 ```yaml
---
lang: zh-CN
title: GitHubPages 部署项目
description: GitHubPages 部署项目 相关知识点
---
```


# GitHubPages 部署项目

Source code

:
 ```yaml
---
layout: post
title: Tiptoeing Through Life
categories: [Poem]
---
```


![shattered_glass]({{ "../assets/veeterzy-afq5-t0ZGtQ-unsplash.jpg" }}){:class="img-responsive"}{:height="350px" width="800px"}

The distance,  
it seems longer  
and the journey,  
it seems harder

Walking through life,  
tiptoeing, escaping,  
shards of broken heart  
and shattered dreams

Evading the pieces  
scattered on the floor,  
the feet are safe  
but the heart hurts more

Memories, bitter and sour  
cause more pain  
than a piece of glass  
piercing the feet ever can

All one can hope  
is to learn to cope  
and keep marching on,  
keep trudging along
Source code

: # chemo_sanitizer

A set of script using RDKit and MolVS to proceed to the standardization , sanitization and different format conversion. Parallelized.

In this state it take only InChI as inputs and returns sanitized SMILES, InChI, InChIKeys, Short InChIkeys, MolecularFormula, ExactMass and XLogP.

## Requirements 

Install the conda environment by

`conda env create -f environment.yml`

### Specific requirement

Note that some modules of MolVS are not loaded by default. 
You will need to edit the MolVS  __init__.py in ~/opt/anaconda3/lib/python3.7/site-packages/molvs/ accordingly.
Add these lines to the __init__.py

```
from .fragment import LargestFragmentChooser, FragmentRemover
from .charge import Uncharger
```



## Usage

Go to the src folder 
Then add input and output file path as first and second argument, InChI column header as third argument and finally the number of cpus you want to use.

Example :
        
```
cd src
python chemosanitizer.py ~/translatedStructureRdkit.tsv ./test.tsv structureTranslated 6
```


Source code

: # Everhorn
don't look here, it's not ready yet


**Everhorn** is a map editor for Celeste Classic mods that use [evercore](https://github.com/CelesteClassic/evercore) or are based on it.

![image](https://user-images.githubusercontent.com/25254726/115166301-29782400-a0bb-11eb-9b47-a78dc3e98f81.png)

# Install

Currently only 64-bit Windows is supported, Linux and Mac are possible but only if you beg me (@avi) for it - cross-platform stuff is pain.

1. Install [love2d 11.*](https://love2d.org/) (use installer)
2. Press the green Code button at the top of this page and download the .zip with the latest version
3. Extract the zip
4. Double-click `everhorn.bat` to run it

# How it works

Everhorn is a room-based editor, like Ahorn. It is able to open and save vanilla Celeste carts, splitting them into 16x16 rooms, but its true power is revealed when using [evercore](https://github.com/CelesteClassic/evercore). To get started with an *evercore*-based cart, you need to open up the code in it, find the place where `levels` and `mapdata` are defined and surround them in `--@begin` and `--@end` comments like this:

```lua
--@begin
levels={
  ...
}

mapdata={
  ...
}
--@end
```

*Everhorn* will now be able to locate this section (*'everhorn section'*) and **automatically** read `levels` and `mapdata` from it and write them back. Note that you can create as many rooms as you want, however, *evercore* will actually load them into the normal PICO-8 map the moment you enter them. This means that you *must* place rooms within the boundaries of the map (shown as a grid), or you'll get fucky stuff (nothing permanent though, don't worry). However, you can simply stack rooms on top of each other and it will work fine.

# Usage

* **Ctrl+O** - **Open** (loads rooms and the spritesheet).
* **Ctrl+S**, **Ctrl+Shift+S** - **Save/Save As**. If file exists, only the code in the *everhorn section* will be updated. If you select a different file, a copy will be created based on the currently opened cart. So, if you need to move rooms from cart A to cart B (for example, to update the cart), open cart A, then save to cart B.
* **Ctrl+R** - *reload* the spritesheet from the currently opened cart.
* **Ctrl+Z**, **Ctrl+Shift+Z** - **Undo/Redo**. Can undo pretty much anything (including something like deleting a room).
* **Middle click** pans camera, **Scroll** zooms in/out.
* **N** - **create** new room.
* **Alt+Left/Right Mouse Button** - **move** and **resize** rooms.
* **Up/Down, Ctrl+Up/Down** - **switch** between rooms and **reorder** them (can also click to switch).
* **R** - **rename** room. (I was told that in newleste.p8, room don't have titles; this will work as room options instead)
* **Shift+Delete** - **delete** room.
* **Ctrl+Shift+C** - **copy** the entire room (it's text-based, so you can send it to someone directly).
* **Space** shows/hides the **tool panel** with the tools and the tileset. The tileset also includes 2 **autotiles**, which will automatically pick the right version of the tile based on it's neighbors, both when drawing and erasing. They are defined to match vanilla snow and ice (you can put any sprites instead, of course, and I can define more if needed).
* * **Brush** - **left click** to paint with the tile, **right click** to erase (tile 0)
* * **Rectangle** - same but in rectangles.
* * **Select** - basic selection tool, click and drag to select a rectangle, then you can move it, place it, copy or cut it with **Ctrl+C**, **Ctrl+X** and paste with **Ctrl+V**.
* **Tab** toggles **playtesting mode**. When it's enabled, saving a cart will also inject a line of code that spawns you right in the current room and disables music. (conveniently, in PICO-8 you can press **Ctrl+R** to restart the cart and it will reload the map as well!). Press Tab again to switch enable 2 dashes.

^^^^^^^^^^^^^^^^

• **TASK INSTRUCTIONS**
Using the entries above, return exactly the lines from the line with "# How it works" to the line with "save to cart B.", counting both of those lines.

• **ANSWER SPACE**
# How it works

Everhorn is a room-based editor, like Ahorn. It is able to open and save vanilla Celeste carts, splitting them into 16x16 rooms, but its true power is revealed when using [evercore](https://github.com/CelesteClassic/evercore). To get started with an *evercore*-based cart, you need to open up the code in it, find the place where `levels` and `mapdata` are defined and surround them in `--@begin` and `--@end` comments like this:

```lua
--@begin
levels={
  ...
}

mapdata={
  ...
}
--@end
```

*Everhorn* will now be able to locate this section (*'everhorn section'*) and **automatically** read `levels` and `mapdata` from it and write them back. Note that you can create as many rooms as you want, however, *evercore* will actually load them into the normal PICO-8 map the moment you enter them. This means that you *must* place rooms within the boundaries of the map (shown as a grid), or you'll get fucky stuff (nothing permanent though, don't worry). However, you can simply stack rooms on top of each other and it will work fine.

# Usage

* **Ctrl+O** - **Open** (loads rooms and the spritesheet).
* **Ctrl+S**, **Ctrl+Shift+S** - **Save/Save As**. If file exists, only the code in the *everhorn section* will be updated. If you select a different file, a copy will be created based on the currently opened cart. So, if you need to move rooms from cart A to cart B (for example, to update the cart), open cart A, then save to cart B.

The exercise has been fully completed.